As a practitioner, you are responsible for the health, safety, and wellbeing for the children in your care. You should maintain the cleanliness and order of the environment—leaving nothing sharp or swallow-able unattended—and know where they all are at all times.
Unstructured play is an excellent way for them to unwind and learn valuable social skills (like the ability to share). Still, young children benefit from routine and structure. Planning activities in advance will relieve some of the pressure you feel and allow you, as well as the kids, to enjoy it more.
Possession of eyes in the back of your head is an advantage, but not an essential requirement for this role!
It is the job of an Early Years Practitioner to prepare the children in their care for school. Before they start elementary school, they should be able to do the following things:
- Listen to and follow simple instructions.
- Clearly communicate their needs to others (especially the teacher).

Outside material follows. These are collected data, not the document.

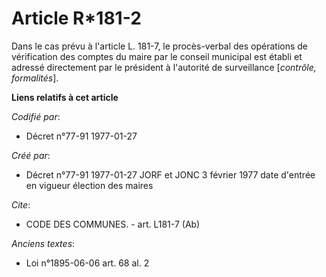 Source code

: # Article R*181-2

Dans le cas prévu à l'article L. 181-7, le procès-verbal des opérations de vérification des comptes du maire par le conseil
municipal est établi et adressé directement par le président à l'autorité de surveillance [*contrôle, formalités*].

**Liens relatifs à cet article**

_Codifié par_:

  - Décret n°77-91 1977-01-27

_Créé par_:

  - Décret n°77-91 1977-01-27 JORF et JONC 3 février 1977 date d'entrée en vigueur élection des maires

_Cite_:

  - CODE DES COMMUNES. - art. L181-7 (Ab)

_Anciens textes_:

  - Loi n°1895-06-06 art. 68 al. 2
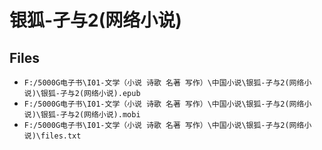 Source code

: # 银狐-孑与2(网络小说)

## Files

- `F:/5000G电子书\I01-文学（小说 诗歌 名著 写作）\中国小说\银狐-孑与2(网络小说)\银狐-孑与2(网络小说).epub`
- `F:/5000G电子书\I01-文学（小说 诗歌 名著 写作）\中国小说\银狐-孑与2(网络小说)\银狐-孑与2(网络小说).mobi`
- `F:/5000G电子书\I01-文学（小说 诗歌 名著 写作）\中国小说\银狐-孑与2(网络小说)\files.txt`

- Share toys and take turns when playing with other children.
- Identify some numbers and letters.
- Identify some colours and shapes.
In other words, you must help them lay their foundations for later and more complex knowledge. But it is best if you did so in a way that excites and encourages them and, crucially, will hold their attention.
An ability to think laterally, outside the box, will stand you in good stead for this.

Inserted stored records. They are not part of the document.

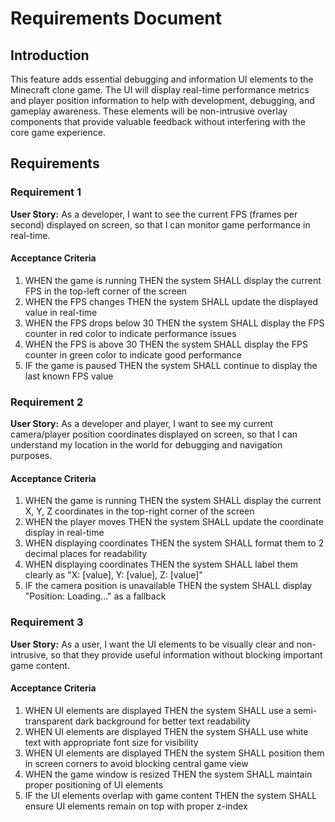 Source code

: # Requirements Document

## Introduction

This feature adds essential debugging and information UI elements to the Minecraft clone game. The UI will display real-time performance metrics and player position information to help with development, debugging, and gameplay awareness. These elements will be non-intrusive overlay components that provide valuable feedback without interfering with the core game experience.

## Requirements

### Requirement 1

**User Story:** As a developer, I want to see the current FPS (frames per second) displayed on screen, so that I can monitor game performance in real-time.

#### Acceptance Criteria

1. WHEN the game is running THEN the system SHALL display the current FPS in the top-left corner of the screen
2. WHEN the FPS changes THEN the system SHALL update the displayed value in real-time
3. WHEN the FPS drops below 30 THEN the system SHALL display the FPS counter in red color to indicate performance issues
4. WHEN the FPS is above 30 THEN the system SHALL display the FPS counter in green color to indicate good performance
5. IF the game is paused THEN the system SHALL continue to display the last known FPS value

### Requirement 2

**User Story:** As a developer and player, I want to see my current camera/player position coordinates displayed on screen, so that I can understand my location in the world for debugging and navigation purposes.

#### Acceptance Criteria

1. WHEN the game is running THEN the system SHALL display the current X, Y, Z coordinates in the top-right corner of the screen
2. WHEN the player moves THEN the system SHALL update the coordinate display in real-time
3. WHEN displaying coordinates THEN the system SHALL format them to 2 decimal places for readability
4. WHEN displaying coordinates THEN the system SHALL label them clearly as "X: [value], Y: [value], Z: [value]"
5. IF the camera position is unavailable THEN the system SHALL display "Position: Loading..." as a fallback

### Requirement 3

**User Story:** As a user, I want the UI elements to be visually clear and non-intrusive, so that they provide useful information without blocking important game content.

#### Acceptance Criteria

1. WHEN UI elements are displayed THEN the system SHALL use a semi-transparent dark background for better text readability
2. WHEN UI elements are displayed THEN the system SHALL use white text with appropriate font size for visibility
3. WHEN UI elements are displayed THEN the system SHALL position them in screen corners to avoid blocking central game view
4. WHEN the game window is resized THEN the system SHALL maintain proper positioning of UI elements
5. IF the UI elements overlap with game content THEN the system SHALL ensure UI elements remain on top with proper z-index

The ability to communicate with people on all levels is possibly the most critical prerequisite on this list.
As an Early Years Practitioner, you not only need children in a way that makes sense to them (explain things clearly; give simple, unambiguous instructions) but also to their parents.
Parents will want regular updates on their child’s progress. Sometimes, they will look to you for reassurance and ask you for your advice. It is crucial to listen and respond to any concerns that they might have and to work collaboratively with them towards a solution.
Communication with your colleagues is also of paramount importance, to ensure the smooth and safe running of the room.